[Dataset items]
──────

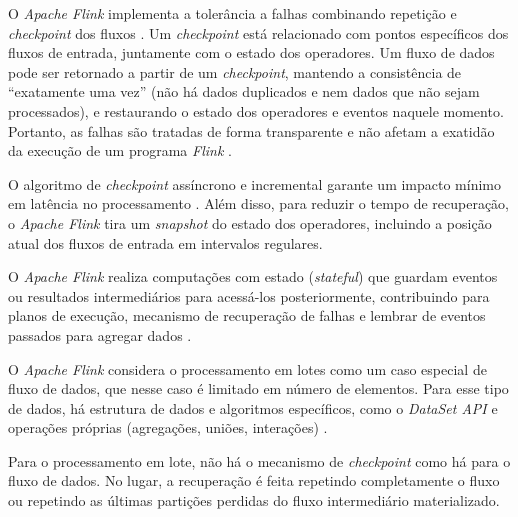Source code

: O \emph{Apache Flink} implementa a tolerância a falhas combinando repetição e
\emph{checkpoint} dos fluxos \cite{Carbone2015,ApacheFlink2020}.
Um \emph{checkpoint} está relacionado com pontos específicos dos fluxos de
entrada, juntamente com o estado dos operadores.
Um fluxo de dados pode ser retornado a partir de um \emph{checkpoint}, mantendo
a consistência de ``exatamente uma vez'' (não há dados duplicados e nem dados que
não sejam processados), e restaurando o estado dos operadores e eventos naquele
momento.
Portanto, as falhas são tratadas de forma transparente e não afetam a exatidão
da execução de um programa \emph{Flink} \cite{ApacheFlink2020}.

O algoritmo de \emph{checkpoint} assíncrono e incremental garante um impacto
mínimo em latência no processamento \cite{Carbone2015}.
Além disso, para reduzir o tempo de recuperação, o \emph{Apache Flink} tira um
\emph{snapshot} do estado dos operadores, incluindo a posição atual dos fluxos
de entrada em intervalos regulares.


O \emph{Apache Flink} realiza computações com estado (\emph{stateful}) que guardam
eventos ou resultados intermediários para acessá-los posteriormente,
contribuindo para planos de execução, mecanismo de recuperação de falhas e
lembrar de eventos passados para agregar dados \cite{ApacheFlink2020, Carbone2015}.


O \emph{Apache Flink} considera o processamento em lotes como um caso especial
de fluxo de dados, que nesse caso é limitado em número de elementos.
Para esse tipo de dados, há estrutura de dados e algoritmos específicos, como o
\emph{DataSet API} e operações próprias (agregações, uniões, interações)
\cite{Carbone2015}.

Para o processamento em lote, não há o mecanismo de \emph{checkpoint} como há
para o fluxo de dados.
No lugar, a recuperação é feita repetindo completamente o fluxo ou repetindo as
últimas partições perdidas do fluxo intermediário materializado.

──────

What you will do:
Leave every picture out, and transcribe the data above exactly as it reads.

Final answer:
Source code

: O \emph{Apache Flink} implementa a tolerância a falhas combinando repetição e
\emph{checkpoint} dos fluxos \cite{Carbone2015,ApacheFlink2020}.
Um \emph{checkpoint} está relacionado com pontos específicos dos fluxos de
entrada, juntamente com o estado dos operadores.
Um fluxo de dados pode ser retornado a partir de um \emph{checkpoint}, mantendo
a consistência de ``exatamente uma vez'' (não há dados duplicados e nem dados que
não sejam processados), e restaurando o estado dos operadores e eventos naquele
momento.
Portanto, as falhas são tratadas de forma transparente e não afetam a exatidão
da execução de um programa \emph{Flink} \cite{ApacheFlink2020}.

O algoritmo de \emph{checkpoint} assíncrono e incremental garante um impacto
mínimo em latência no processamento \cite{Carbone2015}.
Além disso, para reduzir o tempo de recuperação, o \emph{Apache Flink} tira um
\emph{snapshot} do estado dos operadores, incluindo a posição atual dos fluxos
de entrada em intervalos regulares.


O \emph{Apache Flink} realiza computações com estado (\emph{stateful}) que guardam
eventos ou resultados intermediários para acessá-los posteriormente,
contribuindo para planos de execução, mecanismo de recuperação de falhas e
lembrar de eventos passados para agregar dados \cite{ApacheFlink2020, Carbone2015}.


O \emph{Apache Flink} considera o processamento em lotes como um caso especial
de fluxo de dados, que nesse caso é limitado em número de elementos.
Para esse tipo de dados, há estrutura de dados e algoritmos específicos, como o
\emph{DataSet API} e operações próprias (agregações, uniões, interações)
\cite{Carbone2015}.

Para o processamento em lote, não há o mecanismo de \emph{checkpoint} como há
para o fluxo de dados.
No lugar, a recuperação é feita repetindo completamente o fluxo ou repetindo as
últimas partições perdidas do fluxo intermediário materializado.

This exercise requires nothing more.